■ Exercise requirements:
Take every line containing "times" from the material and copy it.

■ Study material:

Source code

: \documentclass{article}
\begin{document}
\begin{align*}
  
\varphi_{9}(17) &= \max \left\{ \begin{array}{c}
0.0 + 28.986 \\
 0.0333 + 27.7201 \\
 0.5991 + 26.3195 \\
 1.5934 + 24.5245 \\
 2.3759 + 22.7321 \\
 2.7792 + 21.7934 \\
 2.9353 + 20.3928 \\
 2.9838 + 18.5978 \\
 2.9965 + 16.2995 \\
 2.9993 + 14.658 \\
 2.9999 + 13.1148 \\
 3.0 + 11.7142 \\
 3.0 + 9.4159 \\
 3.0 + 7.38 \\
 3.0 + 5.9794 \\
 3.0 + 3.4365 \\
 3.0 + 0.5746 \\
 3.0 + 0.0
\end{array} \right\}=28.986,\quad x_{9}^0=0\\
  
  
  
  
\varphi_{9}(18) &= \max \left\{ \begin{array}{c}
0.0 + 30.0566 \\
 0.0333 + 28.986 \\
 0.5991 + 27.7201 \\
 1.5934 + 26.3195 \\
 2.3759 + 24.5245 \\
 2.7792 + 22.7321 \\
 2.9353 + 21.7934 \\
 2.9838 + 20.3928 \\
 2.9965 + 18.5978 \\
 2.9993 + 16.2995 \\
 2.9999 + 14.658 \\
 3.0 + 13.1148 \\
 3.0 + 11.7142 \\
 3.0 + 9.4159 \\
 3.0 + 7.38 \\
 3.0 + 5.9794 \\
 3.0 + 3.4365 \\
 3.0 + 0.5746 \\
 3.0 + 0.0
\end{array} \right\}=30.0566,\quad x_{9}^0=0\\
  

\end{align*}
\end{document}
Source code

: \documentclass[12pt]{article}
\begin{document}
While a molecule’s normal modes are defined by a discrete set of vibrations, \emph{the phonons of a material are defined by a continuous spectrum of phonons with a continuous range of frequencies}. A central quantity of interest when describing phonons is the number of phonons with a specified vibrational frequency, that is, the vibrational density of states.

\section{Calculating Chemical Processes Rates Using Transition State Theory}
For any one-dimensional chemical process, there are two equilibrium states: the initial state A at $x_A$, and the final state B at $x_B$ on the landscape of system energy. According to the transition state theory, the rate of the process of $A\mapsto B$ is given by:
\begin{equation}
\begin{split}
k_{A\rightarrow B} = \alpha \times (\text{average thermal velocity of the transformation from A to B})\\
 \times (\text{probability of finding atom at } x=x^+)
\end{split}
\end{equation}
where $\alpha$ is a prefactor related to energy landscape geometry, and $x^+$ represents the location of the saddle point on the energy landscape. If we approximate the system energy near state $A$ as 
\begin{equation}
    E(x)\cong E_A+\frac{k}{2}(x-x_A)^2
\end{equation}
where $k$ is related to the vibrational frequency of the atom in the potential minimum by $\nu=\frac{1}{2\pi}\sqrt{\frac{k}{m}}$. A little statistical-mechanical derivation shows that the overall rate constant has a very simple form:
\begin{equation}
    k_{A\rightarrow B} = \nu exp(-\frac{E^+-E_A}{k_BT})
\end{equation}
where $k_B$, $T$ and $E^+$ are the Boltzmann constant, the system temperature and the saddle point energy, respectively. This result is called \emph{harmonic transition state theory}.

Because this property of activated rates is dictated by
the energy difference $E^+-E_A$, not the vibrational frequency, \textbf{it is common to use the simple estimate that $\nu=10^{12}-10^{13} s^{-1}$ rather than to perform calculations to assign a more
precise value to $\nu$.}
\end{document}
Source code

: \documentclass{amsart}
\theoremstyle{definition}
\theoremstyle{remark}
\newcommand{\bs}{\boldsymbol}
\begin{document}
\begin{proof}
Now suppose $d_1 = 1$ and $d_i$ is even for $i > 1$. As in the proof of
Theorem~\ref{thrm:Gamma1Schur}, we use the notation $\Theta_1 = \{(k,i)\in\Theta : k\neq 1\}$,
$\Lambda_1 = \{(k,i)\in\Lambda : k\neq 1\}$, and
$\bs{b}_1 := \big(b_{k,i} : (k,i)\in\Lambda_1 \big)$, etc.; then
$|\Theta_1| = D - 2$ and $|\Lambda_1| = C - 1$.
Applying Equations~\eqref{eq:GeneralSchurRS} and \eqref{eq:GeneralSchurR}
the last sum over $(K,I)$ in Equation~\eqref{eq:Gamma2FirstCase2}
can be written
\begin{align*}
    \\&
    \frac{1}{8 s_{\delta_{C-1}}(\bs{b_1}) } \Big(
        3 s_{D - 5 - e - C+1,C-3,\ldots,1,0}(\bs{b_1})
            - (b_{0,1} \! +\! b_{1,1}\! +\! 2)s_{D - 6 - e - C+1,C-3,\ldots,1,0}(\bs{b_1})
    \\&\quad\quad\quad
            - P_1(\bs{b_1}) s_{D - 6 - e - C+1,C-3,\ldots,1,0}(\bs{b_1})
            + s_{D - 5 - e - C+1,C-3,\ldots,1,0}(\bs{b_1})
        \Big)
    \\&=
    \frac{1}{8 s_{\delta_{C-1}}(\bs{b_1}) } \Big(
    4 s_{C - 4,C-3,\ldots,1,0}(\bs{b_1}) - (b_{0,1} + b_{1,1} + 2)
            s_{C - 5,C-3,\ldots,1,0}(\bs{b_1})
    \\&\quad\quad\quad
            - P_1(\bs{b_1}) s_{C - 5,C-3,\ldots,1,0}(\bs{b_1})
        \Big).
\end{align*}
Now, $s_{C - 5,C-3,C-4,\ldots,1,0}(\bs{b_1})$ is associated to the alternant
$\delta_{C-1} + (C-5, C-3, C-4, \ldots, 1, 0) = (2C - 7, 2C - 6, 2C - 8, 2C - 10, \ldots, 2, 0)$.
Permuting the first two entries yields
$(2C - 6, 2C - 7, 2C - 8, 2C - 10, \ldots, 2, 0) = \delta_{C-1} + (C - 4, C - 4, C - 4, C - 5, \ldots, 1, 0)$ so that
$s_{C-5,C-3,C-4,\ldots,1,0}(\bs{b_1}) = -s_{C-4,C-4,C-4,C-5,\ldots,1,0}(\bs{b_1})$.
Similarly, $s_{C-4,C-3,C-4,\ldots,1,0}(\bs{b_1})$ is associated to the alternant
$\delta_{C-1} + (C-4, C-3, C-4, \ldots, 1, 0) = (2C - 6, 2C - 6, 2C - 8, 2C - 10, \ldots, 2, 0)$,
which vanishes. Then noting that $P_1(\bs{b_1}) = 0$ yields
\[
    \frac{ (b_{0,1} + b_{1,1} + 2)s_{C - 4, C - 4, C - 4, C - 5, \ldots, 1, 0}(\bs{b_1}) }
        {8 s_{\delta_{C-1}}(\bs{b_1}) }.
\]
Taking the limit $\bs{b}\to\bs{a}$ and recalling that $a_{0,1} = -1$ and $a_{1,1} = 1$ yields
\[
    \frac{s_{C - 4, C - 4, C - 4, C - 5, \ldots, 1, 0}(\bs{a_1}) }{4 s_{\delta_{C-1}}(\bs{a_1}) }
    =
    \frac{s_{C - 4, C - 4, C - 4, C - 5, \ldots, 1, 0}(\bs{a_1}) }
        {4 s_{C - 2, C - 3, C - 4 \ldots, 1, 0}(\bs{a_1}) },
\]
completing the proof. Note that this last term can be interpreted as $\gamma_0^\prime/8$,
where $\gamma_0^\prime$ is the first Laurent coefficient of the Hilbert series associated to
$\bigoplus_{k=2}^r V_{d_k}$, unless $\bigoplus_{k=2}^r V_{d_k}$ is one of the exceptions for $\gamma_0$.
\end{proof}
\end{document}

■ The answer:
k_{A\rightarrow B} = \alpha \times (\text{average thermal velocity of the transformation from A to B})\\
 \times (\text{probability of finding atom at } x=x^+)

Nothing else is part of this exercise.